Chapitre I : Objectifs et contraintes d'une politique économique des pouvoirs publics

Dogme néolibéral et réalité économique
Toudi mensuel n°4-5, juin-juillet 1997

Dans une économie de marché, les pouvoirs publics sont généralement confrontés à quatre objectifs:

       - contenir l'inflation,

       - assurer l'équilibre de la balance extérieure,

       - maintenir ou développer l'emploi,

       - favoriser la croissance économique.

       Ces objectifs sont imposés soit pour maintenir la stabilité de la monnaie (inflation et balance extérieure), soit pour assurer le développement économique et social faute duquel un Gouvernement est jugé incompétent ou inactif.

 

                  inflation                   balance extérieure

 

                  emploi                     croissance

 

       On a parfois pris l'habitude, dans les années 80, de parler d'un "carré magique": La magie, comme le dit un économiste 1 étant de pouvoir poursuivre les quatre objectifs simultanément avec succès.

       La situation économique ou sociale rend primordial tantôt tel objectif, tantôt tel autre, le plus souvent d'ailleurs pour faire face à une dégradation rapide plutôt qu'à une volonté d'amélioration. En réagissant vigoureusement dans un sens, on provoque souvent un effet inverse sur l'un au moins des autres objectifs. Tout dépend de la structure économique et sociale ainsi que des tendances structurelles de ces grandeurs.

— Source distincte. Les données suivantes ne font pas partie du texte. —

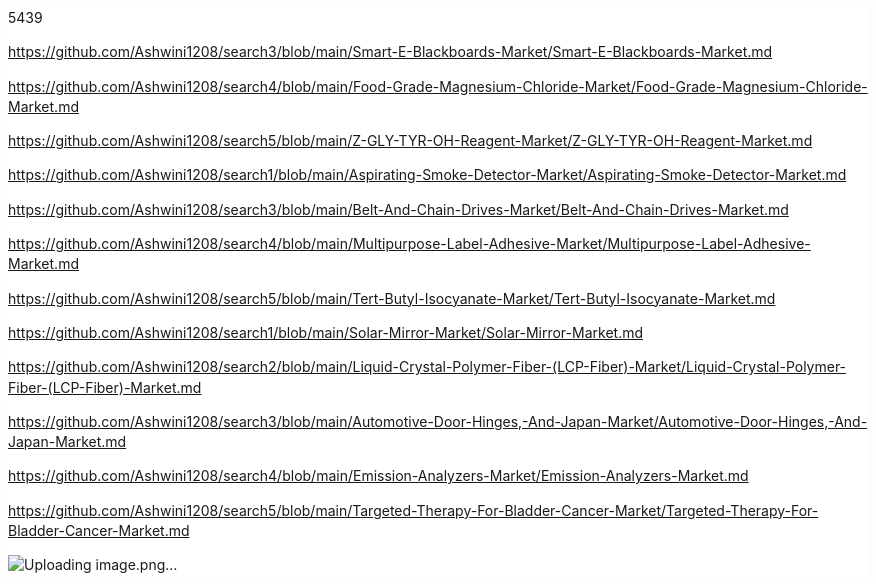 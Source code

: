 5439</p><p><a href="https://github.com/Ashwini1208/search3/blob/main/Smart-E-Blackboards-Market/Smart-E-Blackboards-Market.md">https://github.com/Ashwini1208/search3/blob/main/Smart-E-Blackboards-Market/Smart-E-Blackboards-Market.md</a></p><p><a href="https://github.com/Ashwini1208/search4/blob/main/Food-Grade-Magnesium-Chloride-Market/Food-Grade-Magnesium-Chloride-Market.md">https://github.com/Ashwini1208/search4/blob/main/Food-Grade-Magnesium-Chloride-Market/Food-Grade-Magnesium-Chloride-Market.md</a></p><p><a href="https://github.com/Ashwini1208/search5/blob/main/Z-GLY-TYR-OH-Reagent-Market/Z-GLY-TYR-OH-Reagent-Market.md">https://github.com/Ashwini1208/search5/blob/main/Z-GLY-TYR-OH-Reagent-Market/Z-GLY-TYR-OH-Reagent-Market.md</a></p><p><a href="https://github.com/Ashwini1208/search1/blob/main/Aspirating-Smoke-Detector-Market/Aspirating-Smoke-Detector-Market.md">https://github.com/Ashwini1208/search1/blob/main/Aspirating-Smoke-Detector-Market/Aspirating-Smoke-Detector-Market.md</a></p><p><a href="https://github.com/Ashwini1208/search3/blob/main/Belt-And-Chain-Drives-Market/Belt-And-Chain-Drives-Market.md">https://github.com/Ashwini1208/search3/blob/main/Belt-And-Chain-Drives-Market/Belt-And-Chain-Drives-Market.md</a></p><p><a href="https://github.com/Ashwini1208/search4/blob/main/Multipurpose-Label-Adhesive-Market/Multipurpose-Label-Adhesive-Market.md">https://github.com/Ashwini1208/search4/blob/main/Multipurpose-Label-Adhesive-Market/Multipurpose-Label-Adhesive-Market.md</a></p><p><a href="https://github.com/Ashwini1208/search5/blob/main/Tert-Butyl-Isocyanate-Market/Tert-Butyl-Isocyanate-Market.md">https://github.com/Ashwini1208/search5/blob/main/Tert-Butyl-Isocyanate-Market/Tert-Butyl-Isocyanate-Market.md</a></p><p><a href="https://github.com/Ashwini1208/search1/blob/main/Solar-Mirror-Market/Solar-Mirror-Market.md">https://github.com/Ashwini1208/search1/blob/main/Solar-Mirror-Market/Solar-Mirror-Market.md</a></p><p><a href="https://github.com/Ashwini1208/search2/blob/main/Liquid-Crystal-Polymer-Fiber-(LCP-Fiber)-Market/Liquid-Crystal-Polymer-Fiber-(LCP-Fiber)-Market.md">https://github.com/Ashwini1208/search2/blob/main/Liquid-Crystal-Polymer-Fiber-(LCP-Fiber)-Market/Liquid-Crystal-Polymer-Fiber-(LCP-Fiber)-Market.md</a></p><p><a href="https://github.com/Ashwini1208/search3/blob/main/Automotive-Door-Hinges,-And-Japan-Market/Automotive-Door-Hinges,-And-Japan-Market.md">https://github.com/Ashwini1208/search3/blob/main/Automotive-Door-Hinges,-And-Japan-Market/Automotive-Door-Hinges,-And-Japan-Market.md</a></p><p><a href="https://github.com/Ashwini1208/search4/blob/main/Emission-Analyzers-Market/Emission-Analyzers-Market.md">https://github.com/Ashwini1208/search4/blob/main/Emission-Analyzers-Market/Emission-Analyzers-Market.md</a></p><p><a href="https://github.com/Ashwini1208/search5/blob/main/Targeted-Therapy-For-Bladder-Cancer-Market/Targeted-Therapy-For-Bladder-Cancer-Market.md">https://github.com/Ashwini1208/search5/blob/main/Targeted-Therapy-For-Bladder-Cancer-Market/Targeted-Therapy-For-Bladder-Cancer-Market.md</a></p>
![Uploading image.png…]()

       L'expérience montre qu'il est souvent possible de réussir sur trois des objectifs mais en sacrifiant le quatrième. Les économistes disent alors qu'il s'agit de la "variable d'ajustement". Pour comprendre cette situation, il faut examiner les contraintes qui lient ces quatre objectifs: c'est l'objet de la plupart des articles. Mais avant cela, il est sans doute utile de rappeler quelques définitions.

Inflation

       L'inflation est une hausse généralisée des prix de la plupart des produits. On estime qu'un taux d'inflation de 3% par an, ou plus, devient inquiétant, qu'à partir de 6 ou 7 % c'est grave et qu'il faut prendre des mesures draconiennes quand le taux d'inflation est "à deux chiffres". Cependant tout est à apprécier par rapport à ses causes et à l'inflation qui se manifeste ailleurs. Une inflation se traduit nécessairement par une perte de valeur de la monnaie. Si tous les prix augmentent, cela revient à considérer que la monnaie a perdu de la valeur: il en faut une plus grande quantité pour acheter chaque bien ou service.

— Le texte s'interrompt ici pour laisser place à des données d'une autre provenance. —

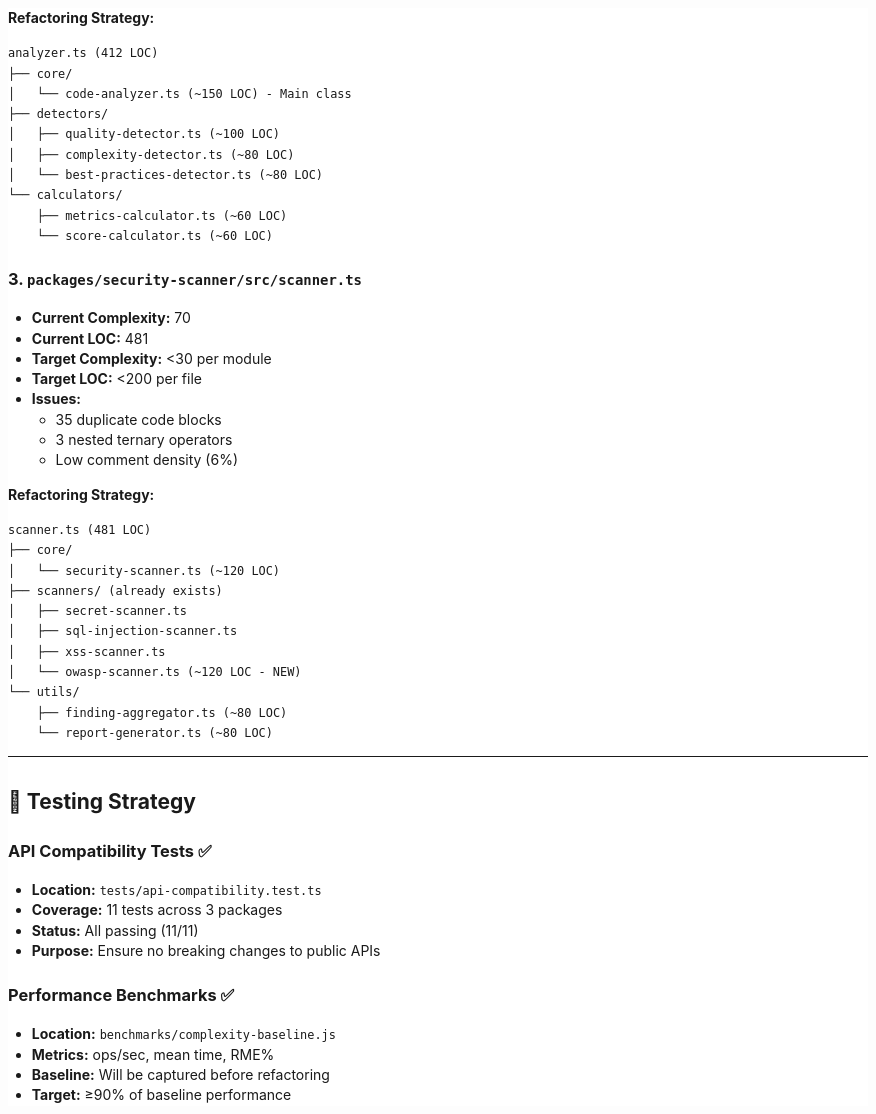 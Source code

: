 **Refactoring Strategy:**
```
analyzer.ts (412 LOC)
├── core/
│   └── code-analyzer.ts (~150 LOC) - Main class
├── detectors/
│   ├── quality-detector.ts (~100 LOC)
│   ├── complexity-detector.ts (~80 LOC)
│   └── best-practices-detector.ts (~80 LOC)
└── calculators/
    ├── metrics-calculator.ts (~60 LOC)
    └── score-calculator.ts (~60 LOC)
```

### 3. `packages/security-scanner/src/scanner.ts`
- **Current Complexity:** 70
- **Current LOC:** 481
- **Target Complexity:** <30 per module
- **Target LOC:** <200 per file
- **Issues:**
  - 35 duplicate code blocks
  - 3 nested ternary operators
  - Low comment density (6%)

**Refactoring Strategy:**
```
scanner.ts (481 LOC)
├── core/
│   └── security-scanner.ts (~120 LOC)
├── scanners/ (already exists)
│   ├── secret-scanner.ts
│   ├── sql-injection-scanner.ts
│   ├── xss-scanner.ts
│   └── owasp-scanner.ts (~120 LOC - NEW)
└── utils/
    ├── finding-aggregator.ts (~80 LOC)
    └── report-generator.ts (~80 LOC)
```

---

## 🧪 Testing Strategy

### API Compatibility Tests ✅
- **Location:** `tests/api-compatibility.test.ts`
- **Coverage:** 11 tests across 3 packages
- **Status:** All passing (11/11)
- **Purpose:** Ensure no breaking changes to public APIs

### Performance Benchmarks ✅
- **Location:** `benchmarks/complexity-baseline.js`
- **Metrics:** ops/sec, mean time, RME%
- **Baseline:** Will be captured before refactoring
- **Target:** ≥90% of baseline performance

       Jusqu'au début des années 70, on ne se préoccupait guère de l'inflation qui est restée un problème mineur dans la période de forte croissance de 1945 à 1972. Entre 1973 et 1977 la plupart des pays industrialisés ont connu une forte poussée d'inflation. La lutte contre l'inflation est devenue l'objectif prioritaire, voire unique des Gouvernements mais surtout des Banques centrales et des organismes internationaux comme le FMI et l'OCDE.

       Aujourd'hui encore, alors que toute menace d'inflation a disparu, ils appliquent encore des mesures restrictives et sont naturellement réticents et même rétifs à toute politique de stimulation de l'activité économique, tant leur crainte de l'inflation reste forte.

Balance extérieure

       La crainte de tout pays est une balance extérieure déficitaire; si un déficit extérieur perdure, la confiance dans la monnaie diminue, la spéculation amplifie la méfiance et le cours de change diminue. Les importations deviennent plus chères, ce qui peut induire ou amplifier une inflation.

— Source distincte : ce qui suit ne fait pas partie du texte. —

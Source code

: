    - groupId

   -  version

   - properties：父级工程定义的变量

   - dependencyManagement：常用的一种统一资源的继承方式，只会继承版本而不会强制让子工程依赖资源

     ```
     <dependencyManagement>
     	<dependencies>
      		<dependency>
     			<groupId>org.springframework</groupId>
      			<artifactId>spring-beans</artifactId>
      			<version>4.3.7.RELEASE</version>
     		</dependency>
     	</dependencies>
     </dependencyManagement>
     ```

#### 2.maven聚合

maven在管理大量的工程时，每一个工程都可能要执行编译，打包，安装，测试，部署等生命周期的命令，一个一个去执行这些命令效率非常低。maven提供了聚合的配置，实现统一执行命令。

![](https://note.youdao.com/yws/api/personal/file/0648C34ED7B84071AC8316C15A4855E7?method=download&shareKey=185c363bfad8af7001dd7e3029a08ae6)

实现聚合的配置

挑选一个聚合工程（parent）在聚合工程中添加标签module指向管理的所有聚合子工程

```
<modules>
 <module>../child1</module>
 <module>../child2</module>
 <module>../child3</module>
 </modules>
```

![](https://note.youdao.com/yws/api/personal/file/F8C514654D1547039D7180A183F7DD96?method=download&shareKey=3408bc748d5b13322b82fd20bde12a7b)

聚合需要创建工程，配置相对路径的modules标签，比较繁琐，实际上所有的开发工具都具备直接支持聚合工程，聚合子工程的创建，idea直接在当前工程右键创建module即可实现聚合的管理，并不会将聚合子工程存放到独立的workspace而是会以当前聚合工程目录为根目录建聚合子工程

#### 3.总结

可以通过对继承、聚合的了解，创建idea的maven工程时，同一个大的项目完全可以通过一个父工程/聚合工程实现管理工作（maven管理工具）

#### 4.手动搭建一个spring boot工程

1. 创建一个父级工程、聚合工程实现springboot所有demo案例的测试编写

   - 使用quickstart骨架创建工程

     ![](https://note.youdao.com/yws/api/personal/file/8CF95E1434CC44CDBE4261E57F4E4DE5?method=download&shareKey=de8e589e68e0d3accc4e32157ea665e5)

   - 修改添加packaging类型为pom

       Les USA sont les seuls qui puissent avoir un déficit extérieur important et quasi permanent sans effet sur leur monnaie parce que le dollar est la seule monnaie internationale et sert de monnaie de réserve pour la plupart des banques centrales. Les excédents de dollars sont absorbés par les banques centrales dont les réserves doivent régulièrement augmenter en raison de la croissance du commerce international.

       Stabilité monétaire (ou lutte contre l'inflation) et équilibre de la balance extérieure sont deux objectifs complémentaires et qui peuvent être atteints par le même type de mesures.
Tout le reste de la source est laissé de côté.